Dishes are, as we have found out repeatedly, often named for famous events as well as for famous people. The opposite does occur too, and a historic event is given a foodie name. We have had stories about the Pastry War and the Battle of the Herrings, for example, in previous posts.

Tomorrow, August 7, is the anniversary of The Battle of the Ford of the Biscuit – an event that took place early in the history of the Irish rebellion against English rule.

In February 1594, at the beginning of what became known as the Nine Year’s War, an English army captured and garrisoned the Ulster stronghold of Eniskillen Castle. The Irish response was to place the garrison under siege. On August 7 the advancing English relief forces were ambushed at the Arney River by Irish rebels led by the famous Hugh Maguire, Lord of Fermagh, and leader of the Maguire clan. The English were well and truly routed, and the sight of English rations floating down the bloody river gave the event the name of the ‘Battle of the Ford of the Biscuit.’

The ‘biscuits’ were of course not Gingernuts or Oreos or Chocolate Digestives, but the traditional military campaign ration of ‘hardtack’ (or sea-biscuit, in the case of the navy). You can find a story about hardtack on the now-defunct Companion to the Old Foodie site, here. The recipe has remained unchanged for centuries – take flour and water (and salt, if you wish), make a paste, roll it thin, and bake it very hard so that it will keep for many years. It was most certainly NOT like the following biscuit, in spite of its name.
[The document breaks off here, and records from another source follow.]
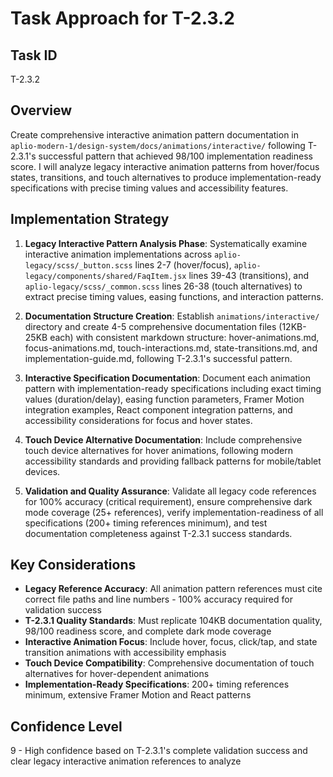 # Task Approach for T-2.3.2

## Task ID
T-2.3.2

## Overview
Create comprehensive interactive animation pattern documentation in `aplio-modern-1/design-system/docs/animations/interactive/` following T-2.3.1's successful pattern that achieved 98/100 implementation readiness score. I will analyze legacy interactive animation patterns from hover/focus states, transitions, and touch alternatives to produce implementation-ready specifications with precise timing values and accessibility features.

## Implementation Strategy

1. **Legacy Interactive Pattern Analysis Phase**: Systematically examine interactive animation implementations across `aplio-legacy/scss/_button.scss` lines 2-7 (hover/focus), `aplio-legacy/components/shared/FaqItem.jsx` lines 39-43 (transitions), and `aplio-legacy/scss/_common.scss` lines 26-38 (touch alternatives) to extract precise timing values, easing functions, and interaction patterns.

2. **Documentation Structure Creation**: Establish `animations/interactive/` directory and create 4-5 comprehensive documentation files (12KB-25KB each) with consistent markdown structure: hover-animations.md, focus-animations.md, touch-interactions.md, state-transitions.md, and implementation-guide.md, following T-2.3.1's successful pattern.

3. **Interactive Specification Documentation**: Document each animation pattern with implementation-ready specifications including exact timing values (duration/delay), easing function parameters, Framer Motion integration examples, React component integration patterns, and accessibility considerations for focus and hover states.

4. **Touch Device Alternative Documentation**: Include comprehensive touch device alternatives for hover animations, following modern accessibility standards and providing fallback patterns for mobile/tablet devices.

5. **Validation and Quality Assurance**: Validate all legacy code references for 100% accuracy (critical requirement), ensure comprehensive dark mode coverage (25+ references), verify implementation-readiness of all specifications (200+ timing references minimum), and test documentation completeness against T-2.3.1 success standards.

## Key Considerations

- **Legacy Reference Accuracy**: All animation pattern references must cite correct file paths and line numbers - 100% accuracy required for validation success
- **T-2.3.1 Quality Standards**: Must replicate 104KB documentation quality, 98/100 readiness score, and complete dark mode coverage
- **Interactive Animation Focus**: Include hover, focus, click/tap, and state transition animations with accessibility emphasis
- **Touch Device Compatibility**: Comprehensive documentation of touch alternatives for hover-dependent animations
- **Implementation-Ready Specifications**: 200+ timing references minimum, extensive Framer Motion and React patterns

## Confidence Level
9 - High confidence based on T-2.3.1's complete validation success and clear legacy interactive animation references to analyze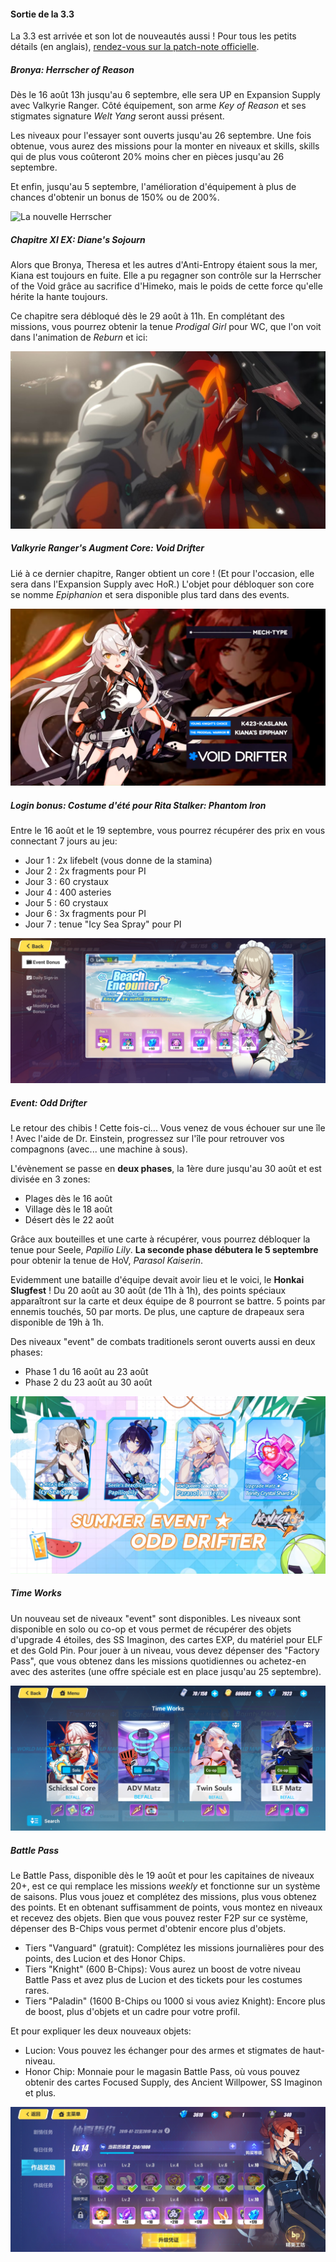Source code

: #### Sortie de la 3.3

La 3.3 est arrivée et son lot de nouveautés aussi !
Pour tous les petits détails (en anglais), [rendez-vous sur la patch-note officielle](http://www.global.honkaiimpact3.com/index.php/news/178).

##### Bronya: Herrscher of Reason

Dès le 16 août 13h jusqu'au 6 septembre, elle sera UP en Expansion Supply avec Valkyrie Ranger.
Côté équipement, son arme _Key of Reason_ et ses stigmates signature _Welt Yang_ seront aussi présent.

Les niveaux pour l'essayer sont ouverts jusqu'au 26 septembre.
Une fois obtenue, vous aurez des missions pour la monter en niveaux et skills, skills qui de plus vous coûteront 20% moins cher en pièces jusqu'au 26 septembre.

Et enfin, jusqu'au 5 septembre, l'amélioration d'équipement à plus de chances d'obtenir un bonus de 150% ou de 200%.

![La nouvelle Herrscher](/img/news/hor.gif)

##### Chapitre XI EX: Diane's Sojourn

Alors que Bronya, Theresa et les autres d'Anti-Entropy étaient sous la mer, Kiana est toujours en fuite.
Elle a pu regagner son contrôle sur la Herrscher of the Void grâce au sacrifice d'Himeko, mais le poids de cette force qu'elle hérite la hante toujours.

Ce chapitre sera débloqué dès le 29 août à 11h.
En complétant des missions, vous pourrez obtenir la tenue _Prodigal Girl_ pour WC, que l'on voit dans l'animation de _Reburn_ et ici:

![Kiana voit des gens qui sont morts](/img/news/chap-XI_EX.jpg)

##### Valkyrie Ranger's Augment Core: Void Drifter

Lié à ce dernier chapitre, Ranger obtient un core ! (Et pour l'occasion, elle sera dans l'Expansion Supply avec HoR.)
L'objet pour débloquer son core se nomme _Epiphanion_ et sera disponible plus tard dans des events.

![Void Drifter](/img/news/void-drifter.png)

##### Login bonus: Costume d'été pour Rita Stalker: Phantom Iron

Entre le 16 août et le 19 septembre, vous pourrez récupérer des prix en vous connectant 7 jours au jeu:

- Jour 1 : 2x lifebelt (vous donne de la stamina)
- Jour 2 : 2x fragments pour PI
- Jour 3 : 60 crystaux
- Jour 4 : 400 asteries
- Jour 5 : 60 crystaux
- Jour 6 : 3x fragments pour PI
- Jour 7 : tenue "Icy Sea Spray" pour PI

![Le login event](/img/news/login-event-PI.jpg)

##### Event: Odd Drifter

Le retour des chibis ! Cette fois-ci... Vous venez de vous échouer sur une île !
Avec l'aide de Dr. Einstein, progressez sur l'île pour retrouver vos compagnons (avec... une machine à sous).

L'évènement se passe en **deux phases**, la 1ère dure jusqu'au 30 août et est divisée en 3 zones:

- Plages dès le 16 août
- Village dès le 18 août
- Désert dès le 22 août

Grâce aux bouteilles et une carte à récupérer, vous pourrez débloquer la tenue pour Seele, _Papilio Lily_.
**La seconde phase débutera le 5 septembre** pour obtenir la tenue de HoV, _Parasol Kaiserin_.

Evidemment une bataille d'équipe devait avoir lieu et le voici, le **Honkai Slugfest** !
Du 20 août au 30 août (de 11h à 1h), des points spéciaux apparaîtront sur la carte et deux équipe de 8 pourront se battre. 5 points par ennemis touchés, 50 par morts.
De plus, une capture de drapeaux sera disponible de 19h à 1h.

Des niveaux "event" de combats traditionels seront ouverts aussi en deux phases:

- Phase 1 du 16 août au 23 août
- Phase 2 du 23 août au 30 août

![Résumé d'Odd Drifter](/img/news/odd-drifter.png)

##### Time Works

Un nouveau set de niveaux "event" sont disponibles. Les niveaux sont disponible en solo ou co-op et vous permet de récupérer des objets d'upgrade 4 étoiles, des SS Imaginon, des cartes EXP, du matériel pour ELF et des Gold Pin.
Pour jouer à un niveau, vous devez dépenser des "Factory Pass", que vous obtenez dans les missions quotidiennes ou achetez-en avec des asterites (une offre spéciale est en place jusqu'au 25 septembre).

![Capture d'écran des catégories](/img/news/time-works.jpg)

##### Battle Pass

Le Battle Pass, disponible dès le 19 août et pour les capitaines de niveaux 20+, est ce qui remplace les missions _weekly_ et fonctionne sur un système de saisons.
Plus vous jouez et complétez des missions, plus vous obtenez des points. Et en obtenant suffisamment de points, vous montez en niveaux et recevez des objets.
Bien que vous pouvez rester F2P sur ce système, dépenser des B-Chips vous permet d'obtenir encore plus d'objets.

- Tiers "Vanguard" (gratuit): Complétez les missions journalières pour des points, des Lucion et des Honor Chips.
- Tiers "Knight" (600 B-Chips): Vous aurez un boost de votre niveau Battle Pass et avez plus de Lucion et des tickets pour les costumes rares.
- Tiers "Paladin" (1600 B-Chips ou 1000 si vous aviez Knight): Encore plus de boost, plus d'objets et un cadre pour votre profil.

Et pour expliquer les deux nouveaux objets:

- Lucion: Vous pouvez les échanger pour des armes et stigmates de haut-niveau.
- Honor Chip: Monnaie pour le magasin Battle Pass, où vous pouvez obtenir des cartes Focused Supply, des Ancient Willpower, SS Imaginon et plus.

![Le Battle Pass en Chine](/img/news/battle-pass-cn.jpg)
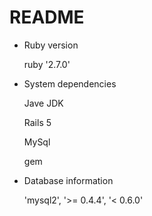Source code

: # README


* Ruby version

  ruby '2.7.0'


* System dependencies

  Jave JDK
  
  Rails 5
  
  MySql
  
  gem

* Database information

  'mysql2', '>= 0.4.4', '< 0.6.0'
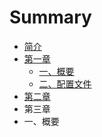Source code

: # Summary

* [简介](README.md)
* [第一章](di-yi-zhang.md)
  * [一、概要](di-yi-zhang/yi-3001-gai-yao.md)
  * [二、配置文件](di-yi-zhang/er-3001-pei-zhi-wen-jian.md)
* [第二章](di-er-zhang.md)
* 第三章
* 一、概要

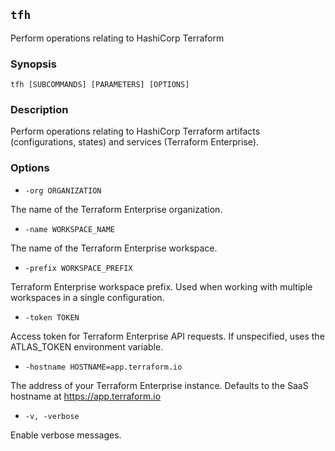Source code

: ## `tfh`

Perform operations relating to HashiCorp Terraform

### Synopsis

    tfh [SUBCOMMANDS] [PARAMETERS] [OPTIONS]

### Description

Perform operations relating to HashiCorp Terraform artifacts (configurations, states) and services (Terraform Enterprise).

### Options

* `-org ORGANIZATION`

The name of the Terraform Enterprise organization.

* `-name WORKSPACE_NAME`

The name of the Terraform Enterprise workspace.

* `-prefix WORKSPACE_PREFIX`

Terraform Enterprise workspace prefix. Used when working with multiple workspaces in a single configuration.

* `-token TOKEN`

Access token for Terraform Enterprise API requests. If unspecified, uses the ATLAS_TOKEN environment variable.

* `-hostname HOSTNAME=app.terraform.io`

The address of your Terraform Enterprise instance. Defaults to the SaaS hostname at https://app.terraform.io

* `-v, -verbose`

Enable verbose messages.
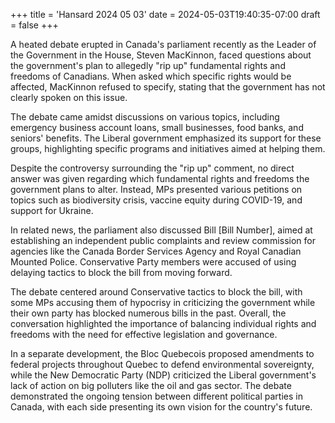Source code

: +++
title = 'Hansard 2024 05 03'
date = 2024-05-03T19:40:35-07:00
draft = false
+++

A heated debate erupted in Canada's parliament recently as the Leader of the Government in the House, Steven MacKinnon, faced questions about the government's plan to allegedly "rip up" fundamental rights and freedoms of Canadians. When asked which specific rights would be affected, MacKinnon refused to specify, stating that the government has not clearly spoken on this issue.

The debate came amidst discussions on various topics, including emergency business account loans, small businesses, food banks, and seniors' benefits. The Liberal government emphasized its support for these groups, highlighting specific programs and initiatives aimed at helping them.

Despite the controversy surrounding the "rip up" comment, no direct answer was given regarding which fundamental rights and freedoms the government plans to alter. Instead, MPs presented various petitions on topics such as biodiversity crisis, vaccine equity during COVID-19, and support for Ukraine.

In related news, the parliament also discussed Bill [Bill Number], aimed at establishing an independent public complaints and review commission for agencies like the Canada Border Services Agency and Royal Canadian Mounted Police. Conservative Party members were accused of using delaying tactics to block the bill from moving forward.

The debate centered around Conservative tactics to block the bill, with some MPs accusing them of hypocrisy in criticizing the government while their own party has blocked numerous bills in the past. Overall, the conversation highlighted the importance of balancing individual rights and freedoms with the need for effective legislation and governance.

In a separate development, the Bloc Quebecois proposed amendments to federal projects throughout Quebec to defend environmental sovereignty, while the New Democratic Party (NDP) criticized the Liberal government's lack of action on big polluters like the oil and gas sector. The debate demonstrated the ongoing tension between different political parties in Canada, with each side presenting its own vision for the country's future.
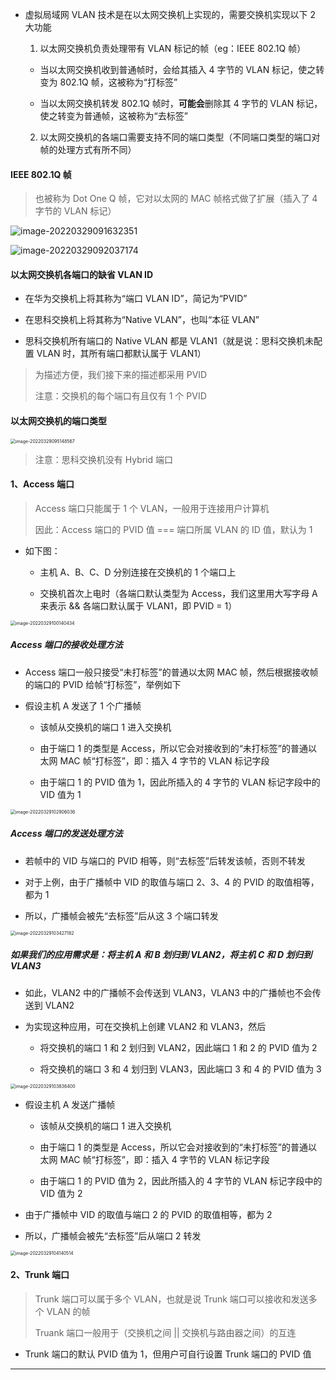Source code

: - 虚拟局域网 VLAN 技术是在以太网交换机上实现的，需要交换机实现以下 2 大功能

  1. 以太网交换机负责处理带有 VLAN 标记的帧（eg：IEEE 802.1Q 帧）

	- 当以太网交换机收到普通帧时，会给其插入 4 字节的 VLAN 标记，使之转变为 802.1Q 帧，这被称为“打标签”

	- 当以太网交换机转发 802.1Q 帧时，**可能会**删除其 4 字节的 VLAN 标记，使之转变为普通帧，这被称为“去标签”

  2. 以太网交换机的各端口需要支持不同的端口类型（不同端口类型的端口对帧的处理方式有所不同）

#### IEEE 802.1Q 帧

> 也被称为 Dot One Q 帧，它对以太网的 MAC 帧格式做了扩展（插入了 4 字节的 VLAN 标记）

![image-20220329091632351](https://aliyun-oss-lpj.oss-cn-qingdao.aliyuncs.com/images/by-picgo/image-20220329091632351.png)

![image-20220329092037174](https://aliyun-oss-lpj.oss-cn-qingdao.aliyuncs.com/images/by-picgo/image-20220329092037174.png)

#### 以太网交换机各端口的缺省 VLAN ID

- 在华为交换机上将其称为“端口 VLAN ID”，简记为“PVID”

- 在思科交换机上将其称为“Native VLAN”，也叫“本征 VLAN”

- 思科交换机所有端口的 Native VLAN 都是 VLAN1（就是说：思科交换机未配置 VLAN 时，其所有端口都默认属于 VLAN1）

> 为描述方便，我们接下来的描述都采用 PVID
> 
> 注意：交换机的每个端口有且仅有 1 个 PVID

#### 以太网交换机的端口类型

<img src="https://aliyun-oss-lpj.oss-cn-qingdao.aliyuncs.com/images/by-picgo/image-20220329095148567.png" alt="image-20220329095148567" style="zoom:50%;" />

> 注意：思科交换机没有 Hybrid 端口

#### 1、Access 端口

> Access 端口只能属于 1 个 VLAN，一般用于连接用户计算机
>
> 因此：Access 端口的 PVID 值 === 端口所属 VLAN 的 ID 值，默认为 1

- 如下图：

	- 主机 A、B、C、D 分别连接在交换机的 1 个端口上

	- 交换机首次上电时（各端口默认类型为 Access，我们这里用大写字母 A 来表示 && 各端口默认属于 VLAN1，即 PVID = 1）

<img src="https://aliyun-oss-lpj.oss-cn-qingdao.aliyuncs.com/images/by-picgo/image-20220329100140434.png" alt="image-20220329100140434" style="zoom:50%;" />

##### Access 端口的接收处理方法

- Access 端口一般只接受“未打标签”的普通以太网 MAC 帧，然后根据接收帧的端口的 PVID 给帧“打标签”，举例如下

- 假设主机 A 发送了 1 个广播帧

	- 该帧从交换机的端口 1 进入交换机

	- 由于端口 1 的类型是 Access，所以它会对接收到的“未打标签”的普通以太网 MAC 帧“打标签”，即：插入 4 字节的 VLAN 标记字段

	- 由于端口 1 的 PVID 值为 1，因此所插入的 4 字节的 VLAN 标记字段中的 VID 值为 1

<img src="https://aliyun-oss-lpj.oss-cn-qingdao.aliyuncs.com/images/by-picgo/image-20220329102906036.png" alt="image-20220329102906036" style="zoom:50%;" />

##### Access 端口的发送处理方法

- 若帧中的 VID 与端口的 PVID 相等，则“去标签”后转发该帧，否则不转发

- 对于上例，由于广播帧中 VID 的取值与端口 2、3、4 的 PVID 的取值相等，都为 1

- 所以，广播帧会被先“去标签”后从这 3 个端口转发

<img src="https://aliyun-oss-lpj.oss-cn-qingdao.aliyuncs.com/images/by-picgo/image-20220329103427182.png" alt="image-20220329103427182" style="zoom:50%;" />

##### 如果我们的应用需求是：将主机 A 和 B 划归到 VLAN2，将主机 C 和 D 划归到 VLAN3

- 如此，VLAN2 中的广播帧不会传送到 VLAN3，VLAN3 中的广播帧也不会传送到 VLAN2

- 为实现这种应用，可在交换机上创建 VLAN2 和 VLAN3，然后

	- 将交换机的端口 1 和 2 划归到 VLAN2，因此端口 1 和 2 的 PVID 值为 2

	- 将交换机的端口 3 和 4 划归到 VLAN3，因此端口 3 和 4 的 PVID 值为 3

<img src="https://aliyun-oss-lpj.oss-cn-qingdao.aliyuncs.com/images/by-picgo/image-20220329103836400.png" alt="image-20220329103836400" style="zoom:50%;" />

- 假设主机 A 发送广播帧

	- 该帧从交换机的端口 1 进入交换机

	- 由于端口 1 的类型是 Access，所以它会对接收到的“未打标签”的普通以太网 MAC 帧“打标签”，即：插入 4 字节的 VLAN 标记字段

	- 由于端口 1 的 PVID 值为 2，因此所插入的 4 字节的 VLAN 标记字段中的 VID 值为 2
	
- 由于广播帧中 VID 的取值与端口 2 的 PVID 的取值相等，都为 2

- 所以，广播帧会被先“去标签”后从端口 2 转发

<img src="https://aliyun-oss-lpj.oss-cn-qingdao.aliyuncs.com/images/by-picgo/image-20220329104140514.png" alt="image-20220329104140514" style="zoom:50%;" />

#### 2、Trunk 端口

> Trunk 端口可以属于多个 VLAN，也就是说 Trunk 端口可以接收和发送多个 VLAN 的帧
> 
> Truank 端口一般用于（交换机之间 || 交换机与路由器之间）的互连

- Trunk 端口的默认 PVID 值为 1，但用户可自行设置 Trunk 端口的 PVID 值

---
Sea-biscuit – Biscuit de Mer.
Take half a pound of sugar and half a pound of flour, mix in a bason with a little lemon grate and four eggs; mix them with a spatula to make rather a liquid paste, but if too much so add flour and sugar, or if too firm, add an egg: the cases must be the size of half a sheet of paper folded in, with the sides much lower than those made for the gros biscuit à couper: put the pâte into these cases, and set them in a hotter oven than for ordinary biscuit; when enough, take them out, and cut them in pieces the length and thickness of the little finger, and put them upon a copper leaf, on the side that has been cut, that all sides may be equally coloured.
The Art of French Cookery, Antoine Beauvilliers, 1827

Quotation for the Day.
You had to eat with all your mind on the food...and how good it tasted, that
black bread!
A. Solzhenitsyn, One Day in the Life of Ivan Denisovich.